# Garmin Speed Sensor Wheel Size Setting?



## bpsmith (17 Oct 2015)

Do you guys set the wheel size for your Garmin Speed Sensors to auto or manual? What size do you put when running 700c x 25?

Set up new Garmin 520 today. Did a ride and set it at auto. Checked on getting home and it's set to 2096. For 25mm tyres the manual say 2105 and that's how I had it with old 510 model.

Just measured in my garage and it's actually 2160. Can I assume that this is due to the tyre fitted to the wheel and the wheel itself would be more like 2105 or should I be using 2160?

If I should measure without the tyre fitted, then why the different measurement for different tyres?

2096 compared to 2160 is almost 3.1% or 0.5mph higher. Don't want to set it higher than it should be.

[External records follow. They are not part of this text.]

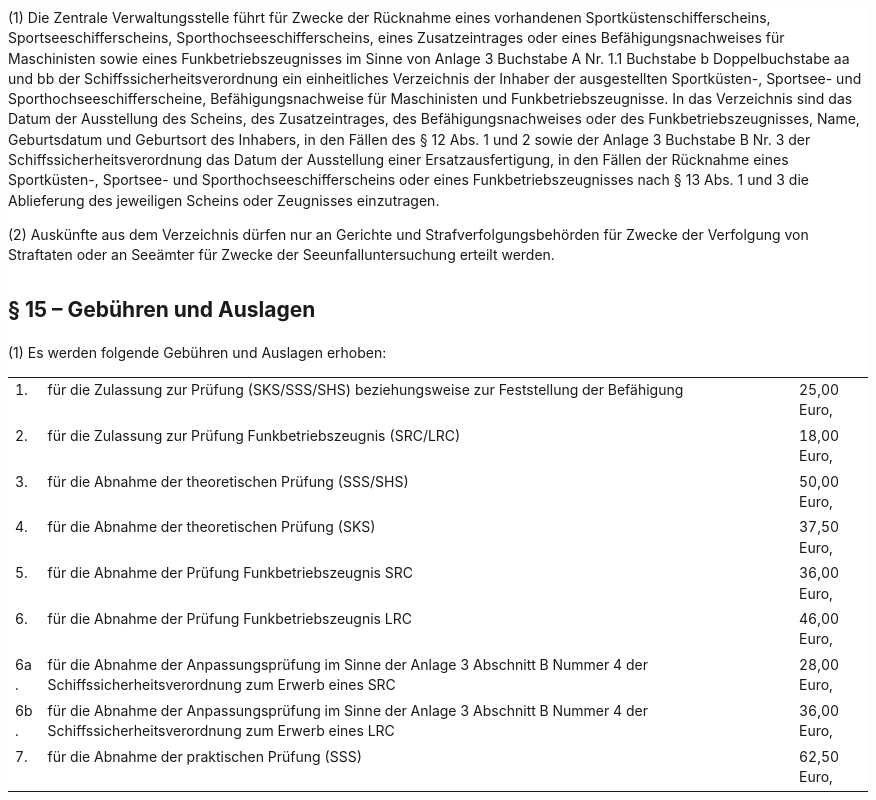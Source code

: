 (1) Die Zentrale Verwaltungsstelle führt für Zwecke der Rücknahme eines vorhandenen Sportküstenschifferscheins, Sportseeschifferscheins, Sporthochseeschifferscheins, eines Zusatzeintrages oder eines Befähigungsnachweises für Maschinisten sowie eines Funkbetriebszeugnisses im Sinne von Anlage 3 Buchstabe A Nr. 1.1 Buchstabe b Doppelbuchstabe aa und bb der Schiffssicherheitsverordnung ein einheitliches Verzeichnis der Inhaber der ausgestellten Sportküsten-, Sportsee- und Sporthochseeschifferscheine, Befähigungsnachweise für Maschinisten und Funkbetriebszeugnisse. In das Verzeichnis sind das Datum der Ausstellung des Scheins, des Zusatzeintrages, des Befähigungsnachweises oder des Funkbetriebszeugnisses, Name, Geburtsdatum und Geburtsort des Inhabers, in den Fällen des § 12 Abs. 1 und 2 sowie der Anlage 3 Buchstabe B Nr. 3 der Schiffssicherheitsverordnung das Datum der Ausstellung einer Ersatzausfertigung, in den Fällen der Rücknahme eines Sportküsten-, Sportsee- und Sporthochseeschifferscheins oder eines Funkbetriebszeugnisses nach § 13 Abs. 1 und 3 die Ablieferung des jeweiligen Scheins oder Zeugnisses einzutragen.

(2) Auskünfte aus dem Verzeichnis dürfen nur an Gerichte und Strafverfolgungsbehörden für Zwecke der Verfolgung von Straftaten oder an Seeämter für Zwecke der Seeunfalluntersuchung erteilt werden.


## § 15 – Gebühren und Auslagen

(1) Es werden folgende Gebühren und Auslagen erhoben:  
  

|      |                                                                                                                                                                                                                                                                                          |                                                                                                                          |
|:-----|:-----------------------------------------------------------------------------------------------------------------------------------------------------------------------------------------------------------------------------------------------------------------------------------------|:-------------------------------------------------------------------------------------------------------------------------|
| 1\.  | für die Zulassung zur Prüfung (SKS/SSS/SHS) beziehungsweise zur Feststellung der Befähigung                                                                                                                                                                                              | 25,00 Euro,                                                                                                              |
| 2\.  | für die Zulassung zur Prüfung Funkbetriebszeugnis (SRC/LRC)                                                                                                                                                                                                                              | 18,00 Euro,                                                                                                              |
| 3\.  | für die Abnahme der theoretischen Prüfung (SSS/SHS)                                                                                                                                                                                                                                      | 50,00 Euro,                                                                                                              |
| 4\.  | für die Abnahme der theoretischen Prüfung (SKS)                                                                                                                                                                                                                                          | 37,50 Euro,                                                                                                              |
| 5\.  | für die Abnahme der Prüfung Funkbetriebszeugnis SRC                                                                                                                                                                                                                                      | 36,00 Euro,                                                                                                              |
| 6\.  | für die Abnahme der Prüfung Funkbetriebszeugnis LRC                                                                                                                                                                                                                                      | 46,00 Euro,                                                                                                              |
| 6a.  | für die Abnahme der Anpassungsprüfung im Sinne der Anlage 3 Abschnitt B Nummer 4 der Schiffssicherheitsverordnung zum Erwerb eines SRC                                                                                                                                                   | 28,00 Euro,                                                                                                              |
| 6b.  | für die Abnahme der Anpassungsprüfung im Sinne der Anlage 3 Abschnitt B Nummer 4 der Schiffssicherheitsverordnung zum Erwerb eines LRC                                                                                                                                                   | 36,00 Euro,                                                                                                              |
| 7\.  | für die Abnahme der praktischen Prüfung (SSS)                                                                                                                                                                                                                                            | 62,50 Euro,                                                                                                              |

Edit: Clearly the wheel without tyre would be a lot more than 3.1% difference?


----------



## bikeman66 (17 Oct 2015)

bpsmith said:


> Do you guys set the wheel size for your Garmin Speed Sensors to auto or manual? What size do you put when running 700c x 25?
> 
> Set up new Garmin 520 today. Did a ride and set it at auto. Checked on getting home and it's set to 2096. For 25mm tyres the manual say 2105 and that's how I had it with old 510 model.
> 
> ...


I can't imagine that you should be measuring the circumference of the wheel without the tyre. Surely that would leave the whole deal open to the vagaries of tyre size. My default method of measuring circumference, which I guess most folk use, is to put pen mark on the side wall of the tyre in the down position closest to the floor, make another corresponding mark on the floor, wheel the bike forward so that the pen mark on the side wall ends up back in the down position having completed one full revolution, make another mark on the floor. Measure the distance between the two marks and this has to be the definitive measurement of the circumference of your wheel.


----------



## bpsmith (17 Oct 2015)

bikeman66 said:


> I can't imagine that you should be measuring the circumference of the wheel without the tyre. Surely that would leave the whole deal open to the vagaries of tyre size. My default method of measuring circumference, which I guess most folk use, is to put pen mark on the side wall of the tyre in the down position closest to the floor, make another corresponding mark on the floor, wheel the bike forward so that the pen mark on the side wall ends up back in the down position having completed one full revolution, make another mark on the floor. Measure the distance between the two marks and this has to be the definitive measurement of the circumference of your wheel.


Just edited my post to say that it can't be without the tyre. Your reply came through straight after, confirming this.

I measured mine by lining the valve up with the start of a carpet tile in my garage and putting a key on the floor pointing at where the valve ended up, after one full revolution. Then measured point to point. Same idea as your suggestion. Good to confirm it and will manually set at 2160 for next ride.


----------



## HarryTheDog (17 Oct 2015)

I went through the same thing with 25mm gatorskins, the box they came in said circumference 2113, garmin set to Auto I got silly numbers every time around 2086. I measured it by rolling the bike on the patio with a builders tape meaure and rolled it with my wieght on it over 7 revolutions . I did this 3 times and got a average , divided by 7 and and got 2111.
On the web sheldons site etc like you I found 2105. I have set it manually to 2111. However I think the garmin still records rides by gps as on my ride I see some good speeds. When I upload to garmin site those speeds dont appear they are 1 to 3 mph slower. Annoys the hell out of me.


----------



## bpsmith (17 Oct 2015)

That would annoy me too @HarryTheDog !


----------



## HarryTheDog (17 Oct 2015)

@bpsmith sometimes the stupid gps works in your favour, on thursday it recorded





yeah 141 mph, I dont think so, sort your sattelites out you stupid box.


----------



## Milkfloat (18 Oct 2015)

On the 520 I leave it on auto, if switching to another bike/wheel size combination it can be a little bit squiffy for the first few hundred meters but generally ok. The GPS far more accuate with GLONASS enabled, so the speed sensor is not hugely needed.


----------



## bpsmith (18 Oct 2015)

Milkfloat said:


> On the 520 I leave it on auto, if switching to another bike/wheel size combination it can be a little bit squiffy for the first few hundred meters but generally ok. The GPS far more accuate with GLONASS enabled, so the speed sensor is not hugely needed.


Of course. I would have to agree with that, but the speed sensor overrides the GPS when connected.


----------